The facile synthesis of amphiphilic hyperbranched copolymers with biodegradability generally suffers from sophisticated specific design and multistep preparation procedures integrating different synthetic approaches, leading to difficulty and complexity in scalable manufacture and potential biomedical applications. To develop a robust yet facile strategy toward biodegradable hyperbranched amphiphilic copolymers, we reported in this study the design and synthesis of a reducible macromonomer, 2-((2-hydroxyethyl)disulfanyl)ethyl methacrylate-graft-polycaprolactone (HSEMA-g-PCL). This macromonomer integrates polymerizable vinyl and hydrophobic poly(ε-caprolactone) (PCL) units via a disulfide link, which enables the successful preparation of two types of biodegradable amphiphilic hyperbranched copolymers, i.e., a hyperbranched statistical copolymer h-P(OEGMA-st-(HSEMA-g-PCL)) and a hyperbranched block-statistical copolymer h-P(HSEMA-g-PCL)-b-POEGMA, with an identical polymer composition but different polymer architectures via a reversible addition–fragmentation chain transfer self-condensing vinyl polymerization (RAFT-SCVP) process.

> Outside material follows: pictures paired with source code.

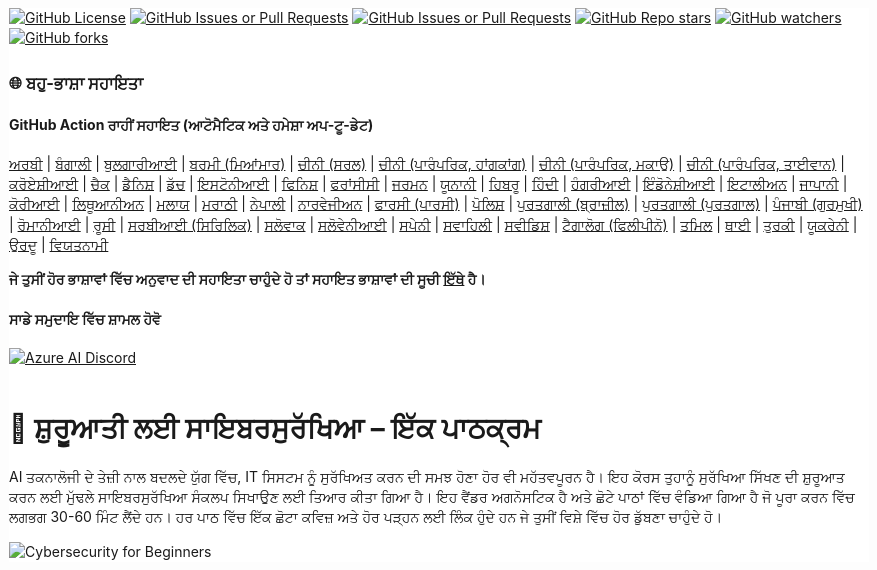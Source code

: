 
[![GitHub License](https://img.shields.io/github/license/microsoft/Security-101)](https://github.com/microsoft/Security-101/blob/main/LICENSE)
[![GitHub Issues or Pull Requests](https://img.shields.io/github/issues-pr/microsoft/Security-101)](https://github.com/microsoft/Security-101/pulls)
[![GitHub Issues or Pull Requests](https://img.shields.io/github/issues/microsoft/Security-101)](https://github.com/microsoft/Security-101/issues)
[![GitHub Repo stars](https://img.shields.io/github/stars/microsoft/Security-101)](https://github.com/microsoft/Security-101/stargazers)
[![GitHub watchers](https://img.shields.io/github/watchers/microsoft/Security-101)](https://github.com/microsoft/Security-101/watchers)
[![GitHub forks](https://img.shields.io/github/forks/microsoft/Security-101)](https://github.com/microsoft/Security-101/forks)

### 🌐 ਬਹੁ-ਭਾਸ਼ਾ ਸਹਾਇਤਾ

#### GitHub Action ਰਾਹੀਂ ਸਹਾਇਤ (ਆਟੋਮੈਟਿਕ ਅਤੇ ਹਮੇਸ਼ਾ ਅਪ-ਟੂ-ਡੇਟ)


[ਅਰਬੀ](../ar/README.md) | [ਬੰਗਾਲੀ](../bn/README.md) | [ਬੁਲਗਾਰੀਆਈ](../bg/README.md) | [ਬਰਮੀ (ਮਿਆਂਮਾਰ)](../my/README.md) | [ਚੀਨੀ (ਸਰਲ)](../zh/README.md) | [ਚੀਨੀ (ਪਾਰੰਪਰਿਕ, ਹਾਂਗਕਾਂਗ)](../hk/README.md) | [ਚੀਨੀ (ਪਾਰੰਪਰਿਕ, ਮਕਾਉ)](../mo/README.md) | [ਚੀਨੀ (ਪਾਰੰਪਰਿਕ, ਤਾਈਵਾਨ)](../tw/README.md) | [ਕਰੋਏਸ਼ੀਆਈ](../hr/README.md) | [ਚੈਕ](../cs/README.md) | [ਡੈਨਿਸ਼](../da/README.md) | [ਡੱਚ](../nl/README.md) | [ਇਸਟੋਨੀਆਈ](../et/README.md) | [ਫਿਨਿਸ਼](../fi/README.md) | [ਫਰਾਂਸੀਸੀ](../fr/README.md) | [ਜਰਮਨ](../de/README.md) | [ਯੂਨਾਨੀ](../el/README.md) | [ਹਿਬਰੂ](../he/README.md) | [ਹਿੰਦੀ](../hi/README.md) | [ਹੰਗਰੀਆਈ](../hu/README.md) | [ਇੰਡੋਨੇਸ਼ੀਆਈ](../id/README.md) | [ਇਟਾਲੀਅਨ](../it/README.md) | [ਜਾਪਾਨੀ](../ja/README.md) | [ਕੋਰੀਆਈ](../ko/README.md) | [ਲਿਥੂਆਨੀਅਨ](../lt/README.md) | [ਮਲਾਯ](../ms/README.md) | [ਮਰਾਠੀ](../mr/README.md) | [ਨੇਪਾਲੀ](../ne/README.md) | [ਨਾਰਵੇਜੀਅਨ](../no/README.md) | [ਫਾਰਸੀ (ਪਾਰਸੀ)](../fa/README.md) | [ਪੋਲਿਸ਼](../pl/README.md) | [ਪੁਰਤਗਾਲੀ (ਬ੍ਰਾਜ਼ੀਲ)](../br/README.md) | [ਪੁਰਤਗਾਲੀ (ਪੁਰਤਗਾਲ)](../pt/README.md) | [ਪੰਜਾਬੀ (ਗੁਰਮੁਖੀ)](./README.md) | [ਰੋਮਾਨੀਆਈ](../ro/README.md) | [ਰੂਸੀ](../ru/README.md) | [ਸਰਬੀਆਈ (ਸਿਰਿਲਿਕ)](../sr/README.md) | [ਸਲੋਵਾਕ](../sk/README.md) | [ਸਲੋਵੇਨੀਆਈ](../sl/README.md) | [ਸਪੇਨੀ](../es/README.md) | [ਸਵਾਹਿਲੀ](../sw/README.md) | [ਸਵੀਡਿਸ਼](../sv/README.md) | [ਟੈਗਾਲੋਗ (ਫਿਲੀਪੀਨੋ)](../tl/README.md) | [ਤਮਿਲ](../ta/README.md) | [ਥਾਈ](../th/README.md) | [ਤੁਰਕੀ](../tr/README.md) | [ਯੂਕਰੇਨੀ](../uk/README.md) | [ਉਰਦੂ](../ur/README.md) | [ਵਿਯਤਨਾਮੀ](../vi/README.md)


**ਜੇ ਤੁਸੀਂ ਹੋਰ ਭਾਸ਼ਾਵਾਂ ਵਿੱਚ ਅਨੁਵਾਦ ਦੀ ਸਹਾਇਤਾ ਚਾਹੁੰਦੇ ਹੋ ਤਾਂ ਸਹਾਇਤ ਭਾਸ਼ਾਵਾਂ ਦੀ ਸੂਚੀ [ਇੱਥੇ](https://github.com/Azure/co-op-translator/blob/main/getting_started/supported-languages.md) ਹੈ।**

#### ਸਾਡੇ ਸਮੁਦਾਇ ਵਿੱਚ ਸ਼ਾਮਲ ਹੋਵੋ 
[![Azure AI Discord](https://dcbadge.limes.pink/api/server/kzRShWzttr)](https://discord.gg/kzRShWzttr)

# 🚀 ਸ਼ੁਰੂਆਤੀ ਲਈ ਸਾਇਬਰਸੁਰੱਖਿਆ – ਇੱਕ ਪਾਠਕ੍ਰਮ

AI ਤਕਨਾਲੋਜੀ ਦੇ ਤੇਜ਼ੀ ਨਾਲ ਬਦਲਦੇ ਯੁੱਗ ਵਿੱਚ, IT ਸਿਸਟਮ ਨੂੰ ਸੁਰੱਖਿਅਤ ਕਰਨ ਦੀ ਸਮਝ ਹੋਣਾ ਹੋਰ ਵੀ ਮਹੱਤਵਪੂਰਨ ਹੈ। ਇਹ ਕੋਰਸ ਤੁਹਾਨੂੰ ਸੁਰੱਖਿਆ ਸਿੱਖਣ ਦੀ ਸ਼ੁਰੂਆਤ ਕਰਨ ਲਈ ਮੁੱਢਲੇ ਸਾਇਬਰਸੁਰੱਖਿਆ ਸੰਕਲਪ ਸਿਖਾਉਣ ਲਈ ਤਿਆਰ ਕੀਤਾ ਗਿਆ ਹੈ। ਇਹ ਵੈਂਡਰ ਅਗਨੋਸਟਿਕ ਹੈ ਅਤੇ ਛੋਟੇ ਪਾਠਾਂ ਵਿੱਚ ਵੰਡਿਆ ਗਿਆ ਹੈ ਜੋ ਪੂਰਾ ਕਰਨ ਵਿੱਚ ਲਗਭਗ 30-60 ਮਿੰਟ ਲੈਂਦੇ ਹਨ। ਹਰ ਪਾਠ ਵਿੱਚ ਇੱਕ ਛੋਟਾ ਕਵਿਜ਼ ਅਤੇ ਹੋਰ ਪੜ੍ਹਨ ਲਈ ਲਿੰਕ ਹੁੰਦੇ ਹਨ ਜੇ ਤੁਸੀਂ ਵਿਸ਼ੇ ਵਿੱਚ ਹੋਰ ਡੁੱਬਣਾ ਚਾਹੁੰਦੇ ਹੋ।

![Cybersecurity for Beginners](../../translated_images/banner.cc5b05d7e5deed065123ba68678b48cbbfe411cb264c09cec64f58eda064a28a.pa.jpg)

The controlled synthesis of biodegradable hyperbranched copolymer panels was supported by the modulated degrees of branching (DBs) (0.05–0.14), narrow polydispersity indexes (Đ) (1.36–1.74) and CTA functionalities (f_CTA) (2.4–4.3). Interestingly, the type and size of the resulting self-assembled aggregates depended on the relative content of the P(HSEMA-g-PCL) segment in the hyperbranched copolymers. A comparison study on the colloidal stability revealed greater stability of micelles formed by h-P(HSEMA-g-PCL)-b-POEGMA than that of micelle analogues self-assembled from h-P(OEGMA-st-(HSEMA-g-PCL)) because of the stronger steric hindrance of an individual POEGMA block in a block architecture. Therefore, the former micelle formulation with greater stability was chosen as a better nanocarrier for prolonged blood circulation. Doxorubicin (DOX)-loaded h-P(HSEMA-g-PCL)-b-POEGMA copolymer micelles showed an intracellular reduction-promoted drug release and efficient inhibition of MCF-7 cell proliferation. Taken together, the reducible hydrophobic macromonomer developed herein provides a facile yet robust strategy for biodegradable amphiphilic hyperbranched copolymers, and the block-statistical structure is identified as a better polymer architecture for controlled release applications.